Fishing, climate change and pollution are altering the food chains in the ocean - reducing biodiversity.
The decline needs to be stopped before it is too late, delegates to the European Conference on Marine Science and Ocean Technology in Ireland said.
"Life originated in the oceans and has evolved over a much longer time than on land, so the diversity of life is far greater," Professor Carlo Heip, of the Netherlands Institute of Ecology, said at EurOCEAN 2004.
However, marine biodiversity is very poorly known.
Only a few hundred thousand species of marine plants and animals have been scientifically described; and in terms of micro-organisms, we are just scratching the surface of what exists.
Species have evolved several tricks to survive the rigours of the ocean environment. Many organisms produce molecules designed to give them a competitive edge, in the fight for survival.
These molecules can, for example, make the host creature taste bad, or even render them toxic enough to kill predators outright.
Some sessile creatures, unable to move location, cover themselves in secretions that prevent bacteria from colonising them.
Scientists are studying such marine organisms with a view to learning more about cell functions, and using this knowledge to develop new drugs.
One line of work has focused on diarrhetic shellfish poisoning in Europe.

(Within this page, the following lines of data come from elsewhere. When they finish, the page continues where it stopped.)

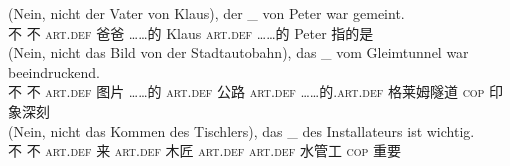 \eal
\label{ex-nounless-np-relational-noun}
\ex 
\gll (Nein, nicht der Vater von Klaus), der \_ von Peter war gemeint.\\
	\spacebr{}不 不  \textsc{art}.\textsc{def} 爸爸 ……的 Klaus \textsc{art}.\textsc{def} {} ……的 Peter \passivepst{} 指的是\\
\ex 
\gll (Nein, nicht das Bild von der Stadtautobahn), das \_ vom Gleimtunnel war beeindruckend.\\
	 \spacebr{}不 不  \textsc{art}.\textsc{def} 图片 ……的 \textsc{art}.\textsc{def} 公路 \textsc{art}.\textsc{def} {} ……的.\textsc{art}.\textsc{def} 格莱姆隧道 \textsc{cop} 印象深刻\\
\ex 
\gll (Nein, nicht das Kommen des Tischlers), das \_ des Installateurs ist wichtig.\\
	 \spacebr{}不 不  \textsc{art}.\textsc{def} 来 \textsc{art}.\textsc{def} 木匠 \textsc{art}.\textsc{def} {} \textsc{art}.\textsc{def} 水管工 \textsc{cop} 重要\\
\zl
%
%
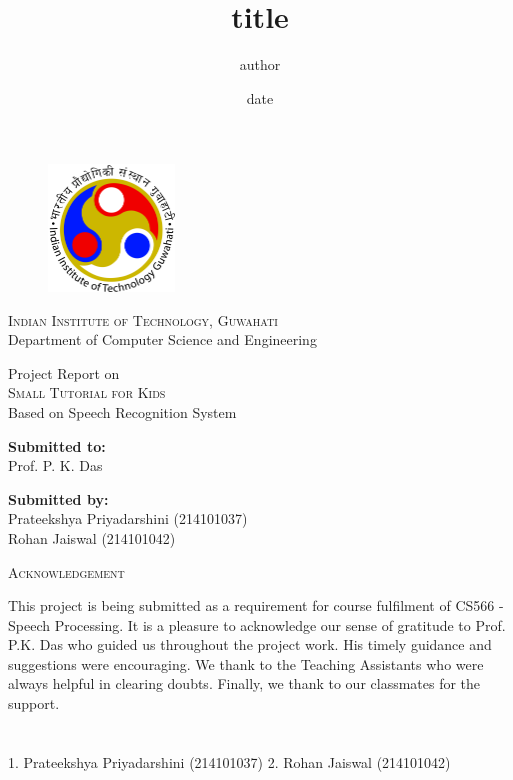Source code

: \documentclass{article}
\begin{document}
\title{title}
\author{author}
\date{date}

\begin{titlepage}
\begin{figure}[t]
    \centering\includegraphics[width=0.3\textwidth]{IITG_logo}
\end{figure}
\begin{center}
    \textsc{ \LARGE{Indian Institute of Technology, Guwahati \\}}
	\textnormal{ \LARGE{Department of Computer Science and Engineering\\ }}
	 
    \textup{Project Report on}\\
	\textsc{ \LARGE{Small Tutorial for Kids\\ }}
	\textup{Based on Speech Recognition System}\\ 
	\vspace{30mm}
	\fontsize{10mm}{7mm}\selectfont
\end{center}

\vspace{25mm}

\begin{minipage}[t]{0.4\textwidth}
	\textnormal{\large{\bf Submitted to:\\}}
	{\large Prof. P. K. Das}
\end{minipage}\hfill
\begin{minipage}[t]{0.6\textwidth}\raggedleft
	\textnormal{\large{\bf Submitted by:\\}}
	{\large Prateekshya Priyadarshini (214101037)\\Rohan Jaiswal (214101042)}
\end{minipage}

\vspace{20mm}
\end{titlepage}
\begin{center}
    \textsc{ \LARGE{Acknowledgement \\}}
\end{center}
This project is being submitted as a requirement for course fulfilment of CS566 - Speech Processing. It is a pleasure to acknowledge our sense of gratitude to Prof. P.K. Das who guided us throughout the project work. His timely guidance and suggestions were encouraging. We thank to the Teaching Assistants who were always helpful in clearing doubts. Finally, we thank to our classmates for the support.\\\\\\
1. Prateekshya Priyadarshini (214101037) 2. Rohan Jaiswal (214101042)
\newpage
\tableofcontents
\newpage
\listoffigures
\newpage
\end{document}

The oceans' vast resources remain to be documented
Dinoflagellates produce a toxin called okadaic acid which induces cramps and sickness in humans who eat shellfish exposed to dinoflagellate blooms in seawater.
Scientists have discovered that the acid can also induce cancer and interfere with testosterone - possibly even causing sterility.
"Scientists researching anti-cancer drugs look for molecules which are designed to arrest cell growth," explained Dr Adrianna Ianora, an ecologist at Stazione Zoologica, Anton Dohrn, Italy.
"In addition toxic creatures, such as poisonous snails from the Indo-Pacific, are being explored for their potential to help produce drugs to alleviate pain."
Although the oceans have huge potential to provide us with new drugs, they are being altered by human activities.
Overfishing has depleted the number of large predators, such as sharks, affecting food webs down to microbe level.
Alien species carried out of their natural environment in the ballast water of ships are changing local ecosystem dynamics, and scientists suggest climate change may ultimately affect the acidity of seawater.
Professor Heip: Diversity of life is far greater in the ocean
No one knows what the impact of these changes will be.
"It's important to look not just at biodiversity but at how ecosystems function," said Dr Ianora.
"We need to know how biodiversity is maintained as the ocean is a very important resource for humanity."